HEAD AND NECK CANCER

Frequently Asked Questions

The Radixact System, the next-generation TomoTherapy® platform, has been designed to enable doctors to more effectively and efficiently deliver precise radiation treatments to more patients. The TomoTherapy platform represented a dramatic advance in the radiation oncology field, as the only system specifically designed for integrated 3D daily image-guidance with intensity modulated radiation therapy (IG-IMRT) that will help you fight your cancer. The TomoTherapy technology, used in the Radixact System, has more than two decades of clinical evidence and has been used to help thousands of head and neck cancer patients. Today, the Radixact System is routinely used to treat a variety of cancers — from routine to complex tumors, those located in hard-to-reach areas, recurrent tumors.

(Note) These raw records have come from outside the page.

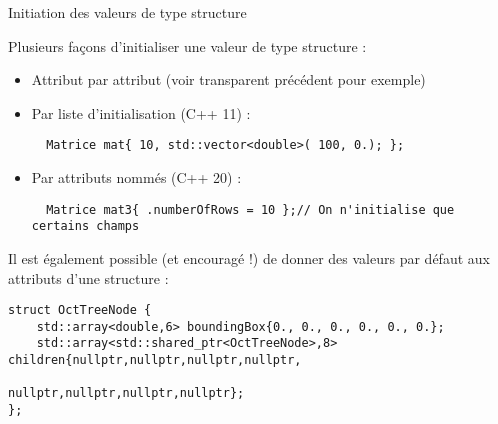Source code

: \documentclass[compress,10pt,aspectratio=169]{beamer}
\begin{document}
  \begin{frame}[fragile]{Initiation des valeurs de type structure}
    \scriptsize
  
    Plusieurs façons d'initialiser une valeur de type structure :
    \begin{itemize}
  \item Attribut par attribut (voir transparent précédent pour exemple)
  \item Par liste d'initialisation (C++ 11) :
  \begin{verbatim}
  Matrice mat{ 10, std::vector<double>( 100, 0.); };
  \end{verbatim}
  \item Par attributs nommés (C++ 20) :
  \begin{verbatim}
  Matrice mat3{ .numberOfRows = 10 };// On n'initialise que certains champs
  \end{verbatim}
  \end{itemize}
  
  Il est également possible (et encouragé !) de donner des valeurs par défaut aux attributs d'une structure :
  \begin{verbatim}
struct OctTreeNode {
    std::array<double,6> boundingBox{0., 0., 0., 0., 0., 0.};
    std::array<std::shared_ptr<OctTreeNode>,8> children{nullptr,nullptr,nullptr,nullptr,
                                                        nullptr,nullptr,nullptr,nullptr};
};  
  \end{verbatim}  
  \end{frame}
  
\end{document}
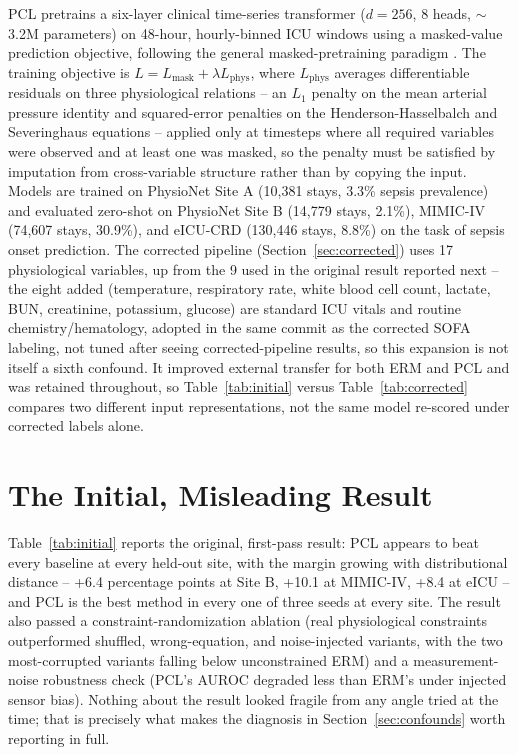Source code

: \documentclass[pmlr,twocolumn,10pt]{jmlr} %
\begin{document}
PCL pretrains a six-layer clinical time-series transformer ($d{=}256$, 8
heads, $\sim$3.2M parameters) on 48-hour, hourly-binned ICU windows using a
masked-value prediction objective, following the general masked-pretraining
paradigm \citep{vaswani2017attention,devlin2019bert}. The training objective
is $L = L_{\mathrm{mask}} + \lambda L_{\mathrm{phys}}$, where
$L_{\mathrm{phys}}$ averages differentiable residuals on three physiological
relations -- an $L_1$ penalty on the mean arterial pressure identity and
squared-error penalties on the Henderson-Hasselbalch and Severinghaus
equations -- applied only at timesteps where all required variables were
observed and at least one was masked, so the penalty must be satisfied by
imputation from cross-variable structure rather than by copying the input.
Models are trained on PhysioNet Site A (10,381 stays, 3.3\% sepsis
prevalence) and evaluated zero-shot on PhysioNet Site B (14,779 stays,
2.1\%), MIMIC-IV (74,607 stays, 30.9\%), and eICU-CRD (130,446 stays,
8.8\%) on the task of sepsis onset prediction. The corrected pipeline
(Section~\ref{sec:corrected}) uses 17 physiological variables, up from the
9 used in the original result reported next -- the eight added (temperature,
respiratory rate, white blood cell count, lactate, BUN, creatinine,
potassium, glucose) are standard ICU vitals and routine
chemistry/hematology, adopted in the same commit as the corrected SOFA
labeling, not tuned after seeing corrected-pipeline results, so this
expansion is not itself a sixth confound. It improved external transfer for
both ERM and PCL and was retained throughout, so Table~\ref{tab:initial}
versus Table~\ref{tab:corrected} compares two different input
representations, not the same model re-scored under corrected labels
alone.

\section{The Initial, Misleading Result}
\label{sec:initial}

Table~\ref{tab:initial} reports the original, first-pass result: PCL appears
to beat every baseline at every held-out site, with the margin growing with
distributional distance -- +6.4 percentage points at Site B, +10.1 at
MIMIC-IV, +8.4 at eICU -- and PCL is the best method in every one of three
seeds at every site. The result also passed a constraint-randomization
ablation (real physiological constraints outperformed shuffled,
wrong-equation, and noise-injected variants, with the two most-corrupted
variants falling below unconstrained ERM) and a measurement-noise robustness
check (PCL's AUROC degraded less than ERM's under injected sensor bias).
Nothing about the result looked fragile from any angle tried at the time;
that is precisely what makes the diagnosis in Section~\ref{sec:confounds}
worth reporting in full.
\end{document}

The FDA provided clearance for the TomoTherapy technology in 2002 and in 2016 for the Radixact System, the next-generation TomoTherapy platform, for the treatment of tumors anywhere in the body, including the full spectrum of head and neck cancers. The TomoTherapy technology included in the Radixact System is supported by published clinical follow-up with a large number of patients.

  • A single-institution study of 72 patients with various stages of nasopharyngeal carcinoma (NPC) treated with the TomoHelical delivery method found that the five-year local control rate was 97 percent, demonstrating excellent long-term disease control. The study also showed that TomoHelical treatments resulted in generally mild acute and late toxicity.1
  • The prospective, multi-institutional study evaluated the clinical benefits of IMRT delivered using TomoHelical mode compared to volumetric modulated arc therapy (VMAT) for 166 patients with head and neck cancer. The local control rate and cancer-specific survival rate were significantly better in the TomoTherapy patient group than in the VMAT patient group.  Treatment with TomoHelical also enabled delivery of significantly reduced doses of radiation outside the tumor, leading to better acute salivary function than with VMAT.2
  • Clinicians compared TomoTherapy System treatment plans for oropharyngeal cancer (a complex disease requiring the delivery of different doses to different targets in the head and neck region while sparing multiple organs-at-risk) to those generated for conventional IMRT plans. The study authors concluded the TomoTherapy System “gives the most homogeneous target coverage with more sparing of the spinal cord, brainstem, parotids and the lower part swallowing apparatus than most of the other systems”.3
  • A retrospective, single center study of patients with locally advanced nasopharyngeal cancer (NPC) found those treated with the TomoTherapy System experienced better quality of life, such as salivary sparing compared to patients treated using a conventional IMRT system.4

Radixact treatment is available at many locations worldwide. TomoTherapy treatments are available at hundreds of locations worldwide.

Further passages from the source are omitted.